▶ **What you should do**
Print the records below exactly as they appear. Omit all pictures.

▶ **Extracted material**
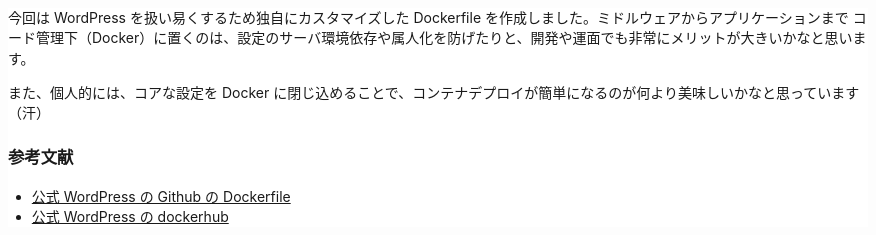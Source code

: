 今回は WordPress を扱い易くするため独自にカスタマイズした Dockerfile を作成しました。ミドルウェアからアプリケーションまで コード管理下（Docker）に置くのは、設定のサーバ環境依存や属人化を防げたりと、開発や運面でも非常にメリットが大きいかなと思います。

また、個人的には、コアな設定を Docker に閉じ込めることで、コンテナデプロイが簡単になるのが何より美味しいかなと思っています（汗）

### 参考文献

- [公式 WordPress の Github の Dockerfile](https://github.com/docker-library/wordpress/blob/0df5de06a4f43f2790dfc3be92554a7e229115d9/php7.3/fpm-alpine/Dockerfile)
- [公式 WordPress の dockerhub](https://hub.docker.com/_/wordpress/)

▶ **Task output**
Source code

: 今回は WordPress を扱い易くするため独自にカスタマイズした Dockerfile を作成しました。ミドルウェアからアプリケーションまで コード管理下（Docker）に置くのは、設定のサーバ環境依存や属人化を防げたりと、開発や運面でも非常にメリットが大きいかなと思います。

また、個人的には、コアな設定を Docker に閉じ込めることで、コンテナデプロイが簡単になるのが何より美味しいかなと思っています（汗）

### 参考文献

- [公式 WordPress の Github の Dockerfile](https://github.com/docker-library/wordpress/blob/0df5de06a4f43f2790dfc3be92554a7e229115d9/php7.3/fpm-alpine/Dockerfile)
- [公式 WordPress の dockerhub](https://hub.docker.com/_/wordpress/)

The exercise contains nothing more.